Idaho’s high school seniors have shown gains in mathematics since 2009, according to the most recent results of the Nation’s Report Card. Despite the positive gains, the most recent results still show far too many Idaho students are graduating from high school unprepared for the rigors of college or career.
The National Assessment of Educational Progress (NAEP), commonly referred to as the Nation’s Report Card, is typically administered to a sample of 4th and 8th grade students in every state every two years to measure academic progress in mathematics and reading. Idaho was one of 13 states to participate in a pilot of the 12th-grade NAEP.
Among these states, Idaho was one of just four states in which students posted higher average math scores in 2013 than they did four years ago. In 2013, the average score of Idaho high school seniors in mathematics was 156, which is higher than the average score of 153 in 2009.
“I am pleased to see Idaho’s high school seniors making gains in mathematics in recent years. I believe this is a direct result of the Idaho Math Initiative, which has worked since 2008 to provide targeted professional development to Idaho’s teachers and more opportunities to every Idaho student to ensure we raise academic achievement across all grade levels,” Superintendent of Public Instruction Tom Luna said. “I applaud every Idaho teacher, parent and student for this success, but it is clear we have more work to do to make sure every child graduates from high school prepared for the rigors of college and career.”
Despite the positive gains in mathematics, the data shows that just 24 percent of Idaho’s 12th grade students scored at or above proficient – or on grade level – in mathematics, according to the 2013 NAEP results.
In reading, Idaho’s high school seniors continued to outpace the nation, but they did not show significant growth over 2009. An estimated 41 percent of Idaho’s 12th grade students scored at or above proficient – or on grade level – in reading, according to the most recent results.
The results mirror what Idaho has seen on the SAT over the past two years where an estimated one in four high school juniors taking the exam have met college- and career-readiness benchmarks set by the College Board.
Idaho is working to address these challenges in several ways, including raising academic standards through the implementation of the higher, more rigorous Idaho Core Standards in mathematics and English language arts.

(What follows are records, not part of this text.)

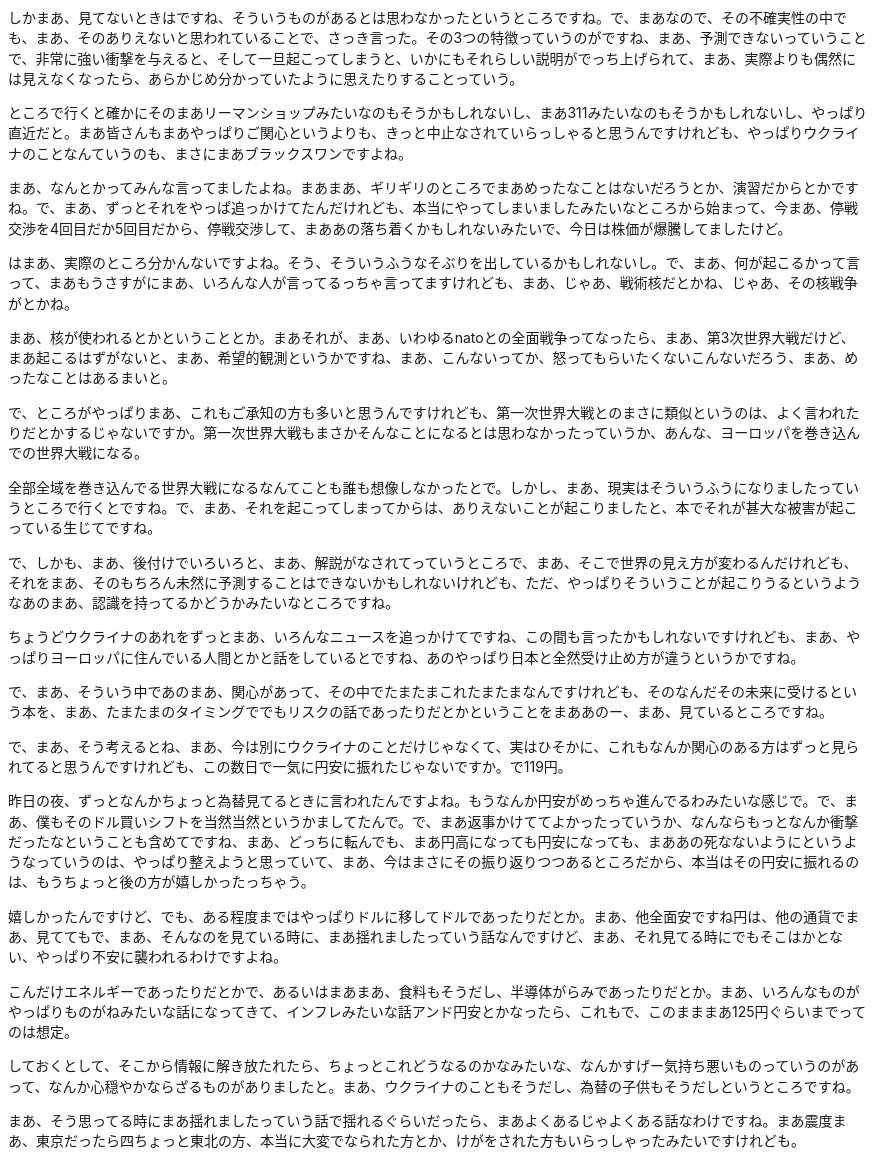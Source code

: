 しかまあ、見てないときはですね、そういうものがあるとは思わなかったというところですね。で、まあなので、その不確実性の中でも、まあ、そのありえないと思われていることで、さっき言った。その3つの特徴っていうのがですね、まあ、予測できないっていうことで、非常に強い衝撃を与えると、そして一旦起こってしまうと、いかにもそれらしい説明がでっち上げられて、まあ、実際よりも偶然には見えなくなったら、あらかじめ分かっていたように思えたりすることっていう。


ところで行くと確かにそのまあリーマンショップみたいなのもそうかもしれないし、まあ311みたいなのもそうかもしれないし、やっぱり直近だと。まあ皆さんもまあやっぱりご関心というよりも、きっと中止なされていらっしゃると思うんですけれども、やっぱりウクライナのことなんていうのも、まさにまあブラックスワンですよね。


まあ、なんとかってみんな言ってましたよね。まあまあ、ギリギリのところでまあめったなことはないだろうとか、演習だからとかですね。で、まあ、ずっとそれをやっぱ追っかけてたんだけれども、本当にやってしまいましたみたいなところから始まって、今まあ、停戦交渉を4回目だか5回目だから、停戦交渉して、まああの落ち着くかもしれないみたいで、今日は株価が爆騰してましたけど。


はまあ、実際のところ分かんないですよね。そう、そういうふうなそぶりを出しているかもしれないし。で、まあ、何が起こるかって言って、まあもうさすがにまあ、いろんな人が言ってるっちゃ言ってますけれども、まあ、じゃあ、戦術核だとかね、じゃあ、その核戦争がとかね。


まあ、核が使われるとかということとか。まあそれが、まあ、いわゆるnatoとの全面戦争ってなったら、まあ、第3次世界大戦だけど、まあ起こるはずがないと、まあ、希望的観測というかですね、まあ、こんないってか、怒ってもらいたくないこんないだろう、まあ、めったなことはあるまいと。


で、ところがやっぱりまあ、これもご承知の方も多いと思うんですけれども、第一次世界大戦とのまさに類似というのは、よく言われたりだとかするじゃないですか。第一次世界大戦もまさかそんなことになるとは思わなかったっていうか、あんな、ヨーロッパを巻き込んでの世界大戦になる。


全部全域を巻き込んでる世界大戦になるなんてことも誰も想像しなかったとで。しかし、まあ、現実はそういうふうになりましたっていうところで行くとですね。で、まあ、それを起こってしまってからは、ありえないことが起こりましたと、本でそれが甚大な被害が起こっている生じてですね。


で、しかも、まあ、後付けでいろいろと、まあ、解説がなされてっていうところで、まあ、そこで世界の見え方が変わるんだけれども、それをまあ、そのもちろん未然に予測することはできないかもしれないけれども、ただ、やっぱりそういうことが起こりうるというようなあのまあ、認識を持ってるかどうかみたいなところですね。


ちょうどウクライナのあれをずっとまあ、いろんなニュースを追っかけてですね、この間も言ったかもしれないですけれども、まあ、やっぱりヨーロッパに住んでいる人間とかと話をしているとですね、あのやっぱり日本と全然受け止め方が違うというかですね。


で、まあ、そういう中であのまあ、関心があって、その中でたまたまこれたまたまなんですけれども、そのなんだその未来に受けるという本を、まあ、たまたまのタイミングででもリスクの話であったりだとかということをまああのー、まあ、見ているところですね。


で、まあ、そう考えるとね、まあ、今は別にウクライナのことだけじゃなくて、実はひそかに、これもなんか関心のある方はずっと見られてると思うんですけれども、この数日で一気に円安に振れたじゃないですか。で119円。


昨日の夜、ずっとなんかちょっと為替見てるときに言われたんですよね。もうなんか円安がめっちゃ進んでるわみたいな感じで。で、まあ、僕もそのドル買いシフトを当然当然というかましてたんで。で、まあ返事かけててよかったっていうか、なんならもっとなんか衝撃だったなということも含めてですね、まあ、どっちに転んでも、まあ円高になっても円安になっても、まああの死なないようにというようなっていうのは、やっぱり整えようと思っていて、まあ、今はまさにその振り返りつつあるところだから、本当はその円安に振れるのは、もうちょっと後の方が嬉しかったっちゃう。


嬉しかったんですけど、でも、ある程度まではやっぱりドルに移してドルであったりだとか。まあ、他全面安ですね円は、他の通貨でまあ、見ててもで、まあ、そんなのを見ている時に、まあ揺れましたっていう話なんですけど、まあ、それ見てる時にでもそこはかとない、やっぱり不安に襲われるわけですよね。


こんだけエネルギーであったりだとかで、あるいはまあまあ、食料もそうだし、半導体がらみであったりだとか。まあ、いろんなものがやっぱりものがねみたいな話になってきて、インフレみたいな話アンド円安とかなったら、これもで、このまままあ125円ぐらいまでってのは想定。


しておくとして、そこから情報に解き放たれたら、ちょっとこれどうなるのかなみたいな、なんかすげー気持ち悪いものっていうのがあって、なんか心穏やかならざるものがありましたと。まあ、ウクライナのこともそうだし、為替の子供もそうだしというところですね。


まあ、そう思ってる時にまあ揺れましたっていう話で揺れるぐらいだったら、まあよくあるじゃよくある話なわけですね。まあ震度まあ、東京だったら四ちょっと東北の方、本当に大変でなられた方とか、けがをされた方もいらっしゃったみたいですけれども。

NAEP is currently the only assessment that can compare student achievement across multiple states, but that will change when Idaho fully transitions to the new Smarter Balanced Assessment next year. The Smarter Balanced Assessment will replace the previous ISAT to measure students against the new Common Core State Standards, which Idaho adopted in 2011, and will give Idaho a more accurate measure of how Idaho students perform academically compared to students in other states in future years.